La Boca: Violento ataque a la sede del sindicato del vidrio

La Boca: Violento ataque a la sede del sindicato del vidrio

La madrugada del domingo sacudió La Boca con un episodio de crudeza que pone los pelos de punta: encapuchados irrumpieron en la sede central del Sindicato de Empleados de la Industria del Vidrio y Afines (SEIVARA), en Avenida Garay, dejando un tendal de destrozos y un mensaje implícito de amenaza. La CGT levantó la voz de inmediato para denunciar el hecho, ocurrido pasadas la 1:30, y apuntó a una maniobra profesional que no huele a robo cualquiera, sino a intimidación en plena efervescencia gremial porteña.

Cristian Jerónimo, secretario general del gremio, estaba adentro cuando los agresores forzaron la entrada desde un edificio colindante. Rompieron cámaras de vigilancia a martillazos, reventaron puertas y arrasaron oficinas, con el despacho del líder como epicentro del desastre: mesas volteadas, archivos esparcidos y paredes marcadas como si quisieran borrar huellas. “Dejaron todo patas para arriba, pero esto no nos dobla”, relató una fuente cercana al sindicato, que ya radicó la denuncia en Comisaría 1°.

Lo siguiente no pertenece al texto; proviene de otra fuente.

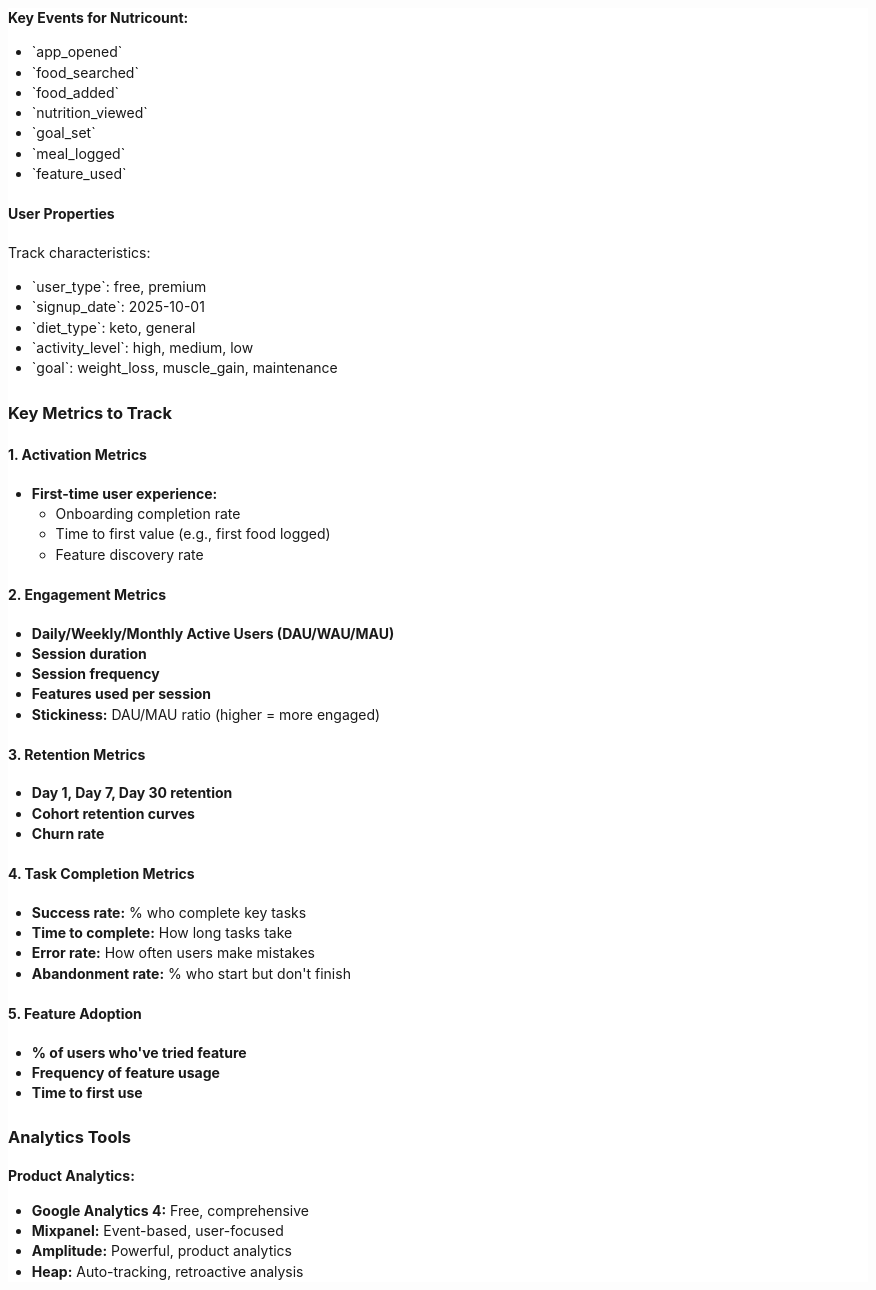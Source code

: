 **Key Events for Nutricount:**
- \`app_opened\`
- \`food_searched\`
- \`food_added\`
- \`nutrition_viewed\`
- \`goal_set\`
- \`meal_logged\`
- \`feature_used\`

#### User Properties

Track characteristics:
- \`user_type\`: free, premium
- \`signup_date\`: 2025-10-01
- \`diet_type\`: keto, general
- \`activity_level\`: high, medium, low
- \`goal\`: weight_loss, muscle_gain, maintenance

### Key Metrics to Track

#### 1. Activation Metrics
- **First-time user experience:**
  - Onboarding completion rate
  - Time to first value (e.g., first food logged)
  - Feature discovery rate

#### 2. Engagement Metrics
- **Daily/Weekly/Monthly Active Users (DAU/WAU/MAU)**
- **Session duration**
- **Session frequency**
- **Features used per session**
- **Stickiness:** DAU/MAU ratio (higher = more engaged)

#### 3. Retention Metrics
- **Day 1, Day 7, Day 30 retention**
- **Cohort retention curves**
- **Churn rate**

#### 4. Task Completion Metrics
- **Success rate:** % who complete key tasks
- **Time to complete:** How long tasks take
- **Error rate:** How often users make mistakes
- **Abandonment rate:** % who start but don't finish

#### 5. Feature Adoption
- **% of users who've tried feature**
- **Frequency of feature usage**
- **Time to first use**

### Analytics Tools

**Product Analytics:**
- **Google Analytics 4:** Free, comprehensive
- **Mixpanel:** Event-based, user-focused
- **Amplitude:** Powerful, product analytics
- **Heap:** Auto-tracking, retroactive analysis
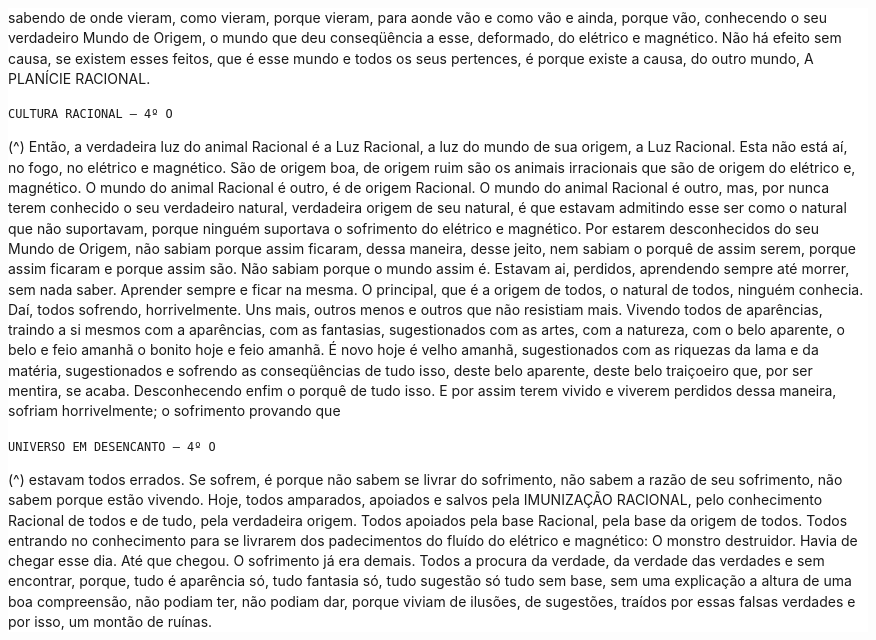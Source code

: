 sabendo de onde vieram, como vieram, porque vieram, para
aonde vão e como vão e ainda, porque vão, conhecendo o seu
verdadeiro Mundo de Origem, o mundo que deu conseqüência
a esse, deformado, do elétrico e magnético.
Não há efeito sem causa, se existem esses feitos, que é
esse mundo e todos os seus pertences, é porque existe a causa,
do outro mundo, A PLANÍCIE RACIONAL.


```
CULTURA RACIONAL – 4º O
```
(^)
Então, a verdadeira luz do animal Racional é a Luz
Racional, a luz do mundo de sua origem, a Luz Racional. Esta
não está aí, no fogo, no elétrico e magnético.
São de origem boa, de origem ruim são os animais
irracionais que são de origem do elétrico e, magnético. O
mundo do animal Racional é outro, é de origem Racional.
O mundo do animal Racional é outro, mas, por nunca
terem conhecido o seu verdadeiro natural, verdadeira origem
de seu natural, é que estavam admitindo esse ser como o
natural que não suportavam, porque ninguém suportava o
sofrimento do elétrico e magnético. Por estarem
desconhecidos do seu Mundo de Origem, não sabiam porque
assim ficaram, dessa maneira, desse jeito, nem sabiam o
porquê de assim serem, porque assim ficaram e porque assim
são. Não sabiam porque o mundo assim é.
Estavam ai, perdidos, aprendendo sempre até morrer,
sem nada saber. Aprender sempre e ficar na mesma. O
principal, que é a origem de todos, o natural de todos,
ninguém conhecia.
Daí, todos sofrendo, horrivelmente. Uns mais, outros
menos e outros que não resistiam mais. Vivendo todos de
aparências, traindo a si mesmos com a aparências, com as
fantasias, sugestionados com as artes, com a natureza, com o
belo aparente, o belo e feio amanhã o bonito hoje e feio
amanhã. É novo hoje é velho amanhã, sugestionados com as
riquezas da lama e da matéria, sugestionados e sofrendo as
conseqüências de tudo isso, deste belo aparente, deste belo
traiçoeiro que, por ser mentira, se acaba. Desconhecendo
enfim o porquê de tudo isso.
E por assim terem vivido e viverem perdidos dessa
maneira, sofriam horrivelmente; o sofrimento provando que


```
UNIVERSO EM DESENCANTO – 4º O
```
(^)
estavam todos errados. Se sofrem, é porque não sabem se
livrar do sofrimento, não sabem a razão de seu sofrimento,
não sabem porque estão vivendo.
Hoje, todos amparados, apoiados e salvos pela
IMUNIZAÇÃO RACIONAL, pelo conhecimento Racional de
todos e de tudo, pela verdadeira origem. Todos apoiados pela
base Racional, pela base da origem de todos. Todos entrando
no conhecimento para se livrarem dos padecimentos do fluído
do elétrico e magnético: O monstro destruidor. Havia de
chegar esse dia. Até que chegou. O sofrimento já era demais.
Todos a procura da verdade, da verdade das verdades e sem
encontrar, porque, tudo é aparência só, tudo fantasia só, tudo
sugestão só tudo sem base, sem uma explicação a altura de
uma boa compreensão, não podiam ter, não podiam dar,
porque viviam de ilusões, de sugestões, traídos por essas
falsas verdades e por isso, um montão de ruínas.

La central obrera no se anda con chiquitas: “No es un lugar común, hay ribetes políticos y ejecución prolija que gritan montaje”, dispararon desde la CGT, exigiendo a la Justicia que escarbe sin anestesia ni hipótesis descartadas. Jerónimo, con tono firme, reclamó: “Que los fiscales vayan al hueso, con seriedad total y hasta el fondo. Vamos a esclarecer esto”. El timing agrava todo: el ataque llega a tres días de la masiva marcha a Plaza de Mayo del 18 de diciembre, en repudio a reformas laborales que el Gobierno impulsa sin mesa de diálogo.

En el barrio de La Boca, donde las luchas obreras son fibra del ADN —piensen en los puertos y las fábricas que forjaron su historia—, este golpe resuena como eco de tensiones mayores. El sindicato vincula el episodio a la escalada contra el plan de lucha por salarios dignos y derechos que no se negocian. “Nos quieren amedrentar antes de la movilización, pero logran lo inverso: nos endurecemos”, aseguraron voceros, prometiendo que la sede se reconstruye y la columna al Obelisco sale intacta.

La irrupción en SEIVARA expone fisuras en la seguridad porteña y aviva el debate sobre violencia contra dirigentes en un contexto de ajuste salvaje. Mientras peritos recolectan pruebas —vidrios rotos, huellas digitales y cintas recuperadas—, La Boca cierra filas: vecinos y compañeros ya arman vigilias. La Justicia, con fiscales porteños al frente, tiene la pelota: ¿robo express o zarpazo político? El movimiento obrero no afloja y el 18D pinta caliente.